Wednesday, May 14, 2014
ACLU news release: Ignoring Women’s Protest, Missouri Senate Passes Bill Tripling Time Women Must Delay their Abortions:
Jefferson City, Mo. –In the face of a substantial overnight protest on the capitol steps, early this morning the Missouri Senate passed a bill that forces a woman who has already met with her health care professional and decided to have an abortion to delay getting the medical care she needs for at least 3 days. Missouri law had already required women to delay their abortions for 24 hours. The bill now goes back to the House, which has already passed a similar bill.
Women have been gathering in front of the capitol since 2 p.m. Monday for an ongoing filibuster in protest of the bill. They stayed throughout the night and have vowed to continue their protest for 72 hours.
“Once again, legislators are interfering with a personal, private decision made by a woman with her family and her doctor,” said Jennifer Dalven, director of the ACLU Reproductive Freedom Project. “It’s time for all of us to take out our pink Wendy Davis sneakers and let our elected representatives know that we won’t stand by while they play politics with women’s health.”
This legislative session alone, Missouri has considered more than two dozen bills designed to prevent a woman from getting an abortion.
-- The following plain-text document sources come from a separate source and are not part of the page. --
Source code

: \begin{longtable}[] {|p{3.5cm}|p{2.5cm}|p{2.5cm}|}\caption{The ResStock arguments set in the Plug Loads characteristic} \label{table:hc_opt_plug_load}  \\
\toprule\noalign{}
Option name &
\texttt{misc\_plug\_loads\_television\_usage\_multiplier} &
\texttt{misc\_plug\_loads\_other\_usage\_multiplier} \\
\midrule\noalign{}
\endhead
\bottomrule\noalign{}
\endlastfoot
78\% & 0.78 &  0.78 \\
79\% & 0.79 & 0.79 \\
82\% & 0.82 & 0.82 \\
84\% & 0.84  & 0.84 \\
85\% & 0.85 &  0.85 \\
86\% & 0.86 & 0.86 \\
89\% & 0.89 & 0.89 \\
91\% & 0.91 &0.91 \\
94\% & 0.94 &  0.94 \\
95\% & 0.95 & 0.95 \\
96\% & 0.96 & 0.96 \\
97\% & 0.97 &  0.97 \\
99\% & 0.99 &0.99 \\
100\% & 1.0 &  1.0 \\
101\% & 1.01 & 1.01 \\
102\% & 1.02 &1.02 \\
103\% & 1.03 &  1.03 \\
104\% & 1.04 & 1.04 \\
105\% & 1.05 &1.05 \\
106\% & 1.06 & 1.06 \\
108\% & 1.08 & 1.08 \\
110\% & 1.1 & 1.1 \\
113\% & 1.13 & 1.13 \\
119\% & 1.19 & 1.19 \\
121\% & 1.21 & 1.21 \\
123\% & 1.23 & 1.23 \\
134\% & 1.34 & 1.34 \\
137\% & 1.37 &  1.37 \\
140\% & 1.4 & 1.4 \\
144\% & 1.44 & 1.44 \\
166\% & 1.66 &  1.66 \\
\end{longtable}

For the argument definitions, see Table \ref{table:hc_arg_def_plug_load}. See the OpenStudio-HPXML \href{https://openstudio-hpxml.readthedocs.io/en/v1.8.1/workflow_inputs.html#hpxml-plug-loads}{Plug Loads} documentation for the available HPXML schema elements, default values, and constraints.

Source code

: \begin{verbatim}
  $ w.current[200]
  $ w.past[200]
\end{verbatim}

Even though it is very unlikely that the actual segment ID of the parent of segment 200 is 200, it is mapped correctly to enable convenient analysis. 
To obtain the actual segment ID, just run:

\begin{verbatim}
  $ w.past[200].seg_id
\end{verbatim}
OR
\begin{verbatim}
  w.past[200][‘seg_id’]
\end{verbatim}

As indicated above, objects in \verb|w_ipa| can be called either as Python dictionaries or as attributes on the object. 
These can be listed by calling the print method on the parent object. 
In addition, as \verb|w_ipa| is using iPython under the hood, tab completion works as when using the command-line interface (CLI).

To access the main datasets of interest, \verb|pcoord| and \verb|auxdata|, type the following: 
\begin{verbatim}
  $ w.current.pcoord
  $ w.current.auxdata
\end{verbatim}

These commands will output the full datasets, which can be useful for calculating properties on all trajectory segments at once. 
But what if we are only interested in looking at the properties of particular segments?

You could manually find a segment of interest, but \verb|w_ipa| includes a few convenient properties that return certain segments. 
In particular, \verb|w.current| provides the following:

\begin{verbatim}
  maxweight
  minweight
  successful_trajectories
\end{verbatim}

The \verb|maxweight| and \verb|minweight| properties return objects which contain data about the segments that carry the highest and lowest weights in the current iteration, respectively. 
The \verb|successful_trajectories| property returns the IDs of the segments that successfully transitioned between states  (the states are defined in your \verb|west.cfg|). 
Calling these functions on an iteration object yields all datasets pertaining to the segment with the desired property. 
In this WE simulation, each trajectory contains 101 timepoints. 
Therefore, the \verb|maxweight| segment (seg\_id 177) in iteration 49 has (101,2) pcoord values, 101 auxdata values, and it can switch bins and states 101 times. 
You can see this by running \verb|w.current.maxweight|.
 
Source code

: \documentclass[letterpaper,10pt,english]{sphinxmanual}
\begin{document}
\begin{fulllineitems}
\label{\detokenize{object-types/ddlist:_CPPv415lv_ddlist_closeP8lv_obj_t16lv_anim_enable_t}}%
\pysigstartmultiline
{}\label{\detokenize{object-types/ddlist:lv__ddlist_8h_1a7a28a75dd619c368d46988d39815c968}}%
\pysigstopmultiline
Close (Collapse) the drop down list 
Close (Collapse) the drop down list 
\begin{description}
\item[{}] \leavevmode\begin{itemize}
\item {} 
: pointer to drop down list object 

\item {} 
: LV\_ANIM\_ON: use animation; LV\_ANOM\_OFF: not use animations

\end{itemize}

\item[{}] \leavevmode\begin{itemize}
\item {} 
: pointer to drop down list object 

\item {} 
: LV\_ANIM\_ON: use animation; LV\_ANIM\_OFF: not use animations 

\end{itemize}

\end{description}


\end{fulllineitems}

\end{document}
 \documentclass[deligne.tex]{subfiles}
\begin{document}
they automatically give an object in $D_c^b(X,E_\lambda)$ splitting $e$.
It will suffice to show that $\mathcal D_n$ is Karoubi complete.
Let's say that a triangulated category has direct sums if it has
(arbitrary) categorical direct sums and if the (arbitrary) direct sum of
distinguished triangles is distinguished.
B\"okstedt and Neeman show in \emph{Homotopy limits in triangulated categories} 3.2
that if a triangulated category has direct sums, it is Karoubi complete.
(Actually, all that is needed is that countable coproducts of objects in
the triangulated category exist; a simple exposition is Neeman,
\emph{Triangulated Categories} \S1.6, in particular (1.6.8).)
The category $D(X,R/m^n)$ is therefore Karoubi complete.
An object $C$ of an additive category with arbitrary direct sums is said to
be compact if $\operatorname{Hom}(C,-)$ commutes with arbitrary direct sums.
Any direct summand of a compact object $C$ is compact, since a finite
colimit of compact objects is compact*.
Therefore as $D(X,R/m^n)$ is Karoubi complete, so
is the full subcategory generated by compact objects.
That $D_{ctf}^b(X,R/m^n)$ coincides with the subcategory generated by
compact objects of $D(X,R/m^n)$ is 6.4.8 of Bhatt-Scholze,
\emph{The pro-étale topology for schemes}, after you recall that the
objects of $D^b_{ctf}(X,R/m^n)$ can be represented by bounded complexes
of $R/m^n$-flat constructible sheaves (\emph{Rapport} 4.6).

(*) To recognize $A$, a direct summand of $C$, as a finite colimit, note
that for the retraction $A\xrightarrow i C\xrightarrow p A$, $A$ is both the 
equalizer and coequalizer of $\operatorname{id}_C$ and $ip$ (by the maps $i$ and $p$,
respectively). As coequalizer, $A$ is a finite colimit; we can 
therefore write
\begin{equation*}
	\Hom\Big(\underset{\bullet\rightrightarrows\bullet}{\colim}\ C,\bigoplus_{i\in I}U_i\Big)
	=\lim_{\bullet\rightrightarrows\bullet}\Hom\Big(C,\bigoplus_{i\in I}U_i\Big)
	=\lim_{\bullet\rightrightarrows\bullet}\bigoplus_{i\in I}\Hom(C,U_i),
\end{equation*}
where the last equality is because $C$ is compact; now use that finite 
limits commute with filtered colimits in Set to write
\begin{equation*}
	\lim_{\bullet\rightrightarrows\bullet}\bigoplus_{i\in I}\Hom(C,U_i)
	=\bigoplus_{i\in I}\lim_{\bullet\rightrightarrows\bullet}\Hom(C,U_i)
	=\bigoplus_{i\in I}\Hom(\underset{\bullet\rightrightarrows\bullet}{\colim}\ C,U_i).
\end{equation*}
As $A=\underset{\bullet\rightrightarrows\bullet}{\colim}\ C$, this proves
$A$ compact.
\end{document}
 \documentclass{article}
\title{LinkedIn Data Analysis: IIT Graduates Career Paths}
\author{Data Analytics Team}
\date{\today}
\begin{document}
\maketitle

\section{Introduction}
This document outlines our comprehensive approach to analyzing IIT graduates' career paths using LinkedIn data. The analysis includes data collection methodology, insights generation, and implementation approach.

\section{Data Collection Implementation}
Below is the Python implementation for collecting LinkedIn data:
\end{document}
Earlier this year, Missouri Rep. Chuck Gatschenberger compared a woman’s decision about whether to continue a pregnancy to buying a new car or carpet.
In fact, women who decide to have an abortion have already carefully considered their decision. There is only one health center in Missouri that provides abortions. This law forces women to make additional trips to the clinic which makes it more costly for women and forces them to find additional child care and take additional days off of work.
This is especially burdensome for low-income women and rural women, who often can’t take extra days off work or travel long distances.
If this bill becomes law, Missouri will join South Dakota and Utah as the only states with a 72-hour forced waiting period.